Французский гусарский унтер офицер, в малиновом мундире и мохнатой шапке, крикнул на подъезжавшего Балашева, приказывая ему остановиться. Балашев не тотчас остановился, а продолжал шагом подвигаться по дороге.
Унтер офицер, нахмурившись и проворчав какое то ругательство, надвинулся грудью лошади на Балашева, взялся за саблю и грубо крикнул на русского генерала, спрашивая его: глух ли он, что не слышит того, что ему говорят. Балашев назвал себя. Унтер офицер послал солдата к офицеру.
Не обращая на Балашева внимания, унтер офицер стал говорить с товарищами о своем полковом деле и не глядел на русского генерала.
Необычайно странно было Балашеву, после близости к высшей власти и могуществу, после разговора три часа тому назад с государем и вообще привыкшему по своей службе к почестям, видеть тут, на русской земле, это враждебное и главное – непочтительное отношение к себе грубой силы.
Солнце только начинало подниматься из за туч; в воздухе было свежо и росисто. По дороге из деревни выгоняли стадо. В полях один за одним, как пузырьки в воде, вспырскивали с чувыканьем жаворонки.

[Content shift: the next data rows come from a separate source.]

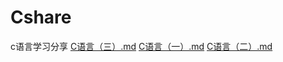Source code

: # Cshare
c语言学习分享
[C语言（三）.md](https://github.com/y138g/Cshare/files/9872267/C.md)
[C语言（一）.md](https://github.com/y138g/Cshare/files/9872268/C.md)
[C语言（二）.md](https://github.com/y138g/Cshare/files/9872269/C.md)
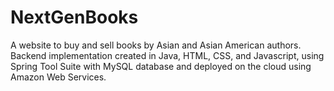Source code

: # NextGenBooks
A website to buy and sell books by Asian and Asian American authors.
Backend implementation created in Java, HTML, CSS, and Javascript, using Spring Tool Suite with MySQL database and deployed on the cloud using Amazon Web Services.
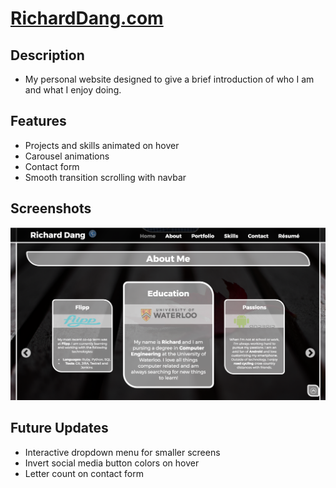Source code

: # [RichardDang.com](http://richarddang.com)

## Description
* My personal website designed to give a brief introduction of who I am and what I enjoy doing.

## Features
* Projects and skills animated on hover
* Carousel animations
* Contact form
* Smooth transition scrolling with navbar

## Screenshots

![richarddang.com](https://github.com/Richard-Dang/richard-dang.github.io/blob/master/images/misc/homepage.png?raw=true)

## Future Updates
* Interactive dropdown menu for smaller screens
* Invert social media button colors on hover
* Letter count on contact form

Балашев оглядывался вокруг себя, ожидая приезда офицера из деревни. Русские казаки, и трубач, и французские гусары молча изредка глядели друг на друга.
Французский гусарский полковник, видимо, только что с постели, выехал из деревни на красивой сытой серой лошади, сопутствуемый двумя гусарами. На офицере, на солдатах и на их лошадях был вид довольства и щегольства.
Это было то первое время кампании, когда войска еще находились в исправности, почти равной смотровой, мирной деятельности, только с оттенком нарядной воинственности в одежде и с нравственным оттенком того веселья и предприимчивости, которые всегда сопутствуют началам кампаний.
Французский полковник с трудом удерживал зевоту, но был учтив и, видимо, понимал все значение Балашева. Он провел его мимо своих солдат за цепь и сообщил, что желание его быть представленну императору будет, вероятно, тотчас же исполнено, так как императорская квартира, сколько он знает, находится недалеко.
Они проехали деревню Рыконты, мимо французских гусарских коновязей, часовых и солдат, отдававших честь своему полковнику и с любопытством осматривавших русский мундир, и выехали на другую сторону села. По словам полковника, в двух километрах был начальник дивизии, который примет Балашева и проводит его по назначению.
Солнце уже поднялось и весело блестело на яркой зелени.
Только что они выехали за корчму на гору, как навстречу им из под горы показалась кучка всадников, впереди которой на вороной лошади с блестящею на солнце сбруей ехал высокий ростом человек в шляпе с перьями и черными, завитыми по плечи волосами, в красной мантии и с длинными ногами, выпяченными вперед, как ездят французы. Человек этот поехал галопом навстречу Балашеву, блестя и развеваясь на ярком июньском солнце своими перьями, каменьями и золотыми галунами.
Балашев уже был на расстоянии двух лошадей от скачущего ему навстречу с торжественно театральным лицом всадника в браслетах, перьях, ожерельях и золоте, когда Юльнер, французский полковник, почтительно прошептал: «Le roi de Naples». [Король Неаполитанский.] Действительно, это был Мюрат, называемый теперь неаполитанским королем. Хотя и было совершенно непонятно, почему он был неаполитанский король, но его называли так, и он сам был убежден в этом и потому имел более торжественный и важный вид, чем прежде. Он так был уверен в том, что он действительно неаполитанский король, что, когда накануне отъезда из Неаполя, во время его прогулки с женою по улицам Неаполя, несколько итальянцев прокричали ему: «Viva il re!», [Да здравствует король! (итал.) ] он с грустной улыбкой повернулся к супруге и сказал: «Les malheureux, ils ne savent pas que je les quitte demain! [Несчастные, они не знают, что я их завтра покидаю!]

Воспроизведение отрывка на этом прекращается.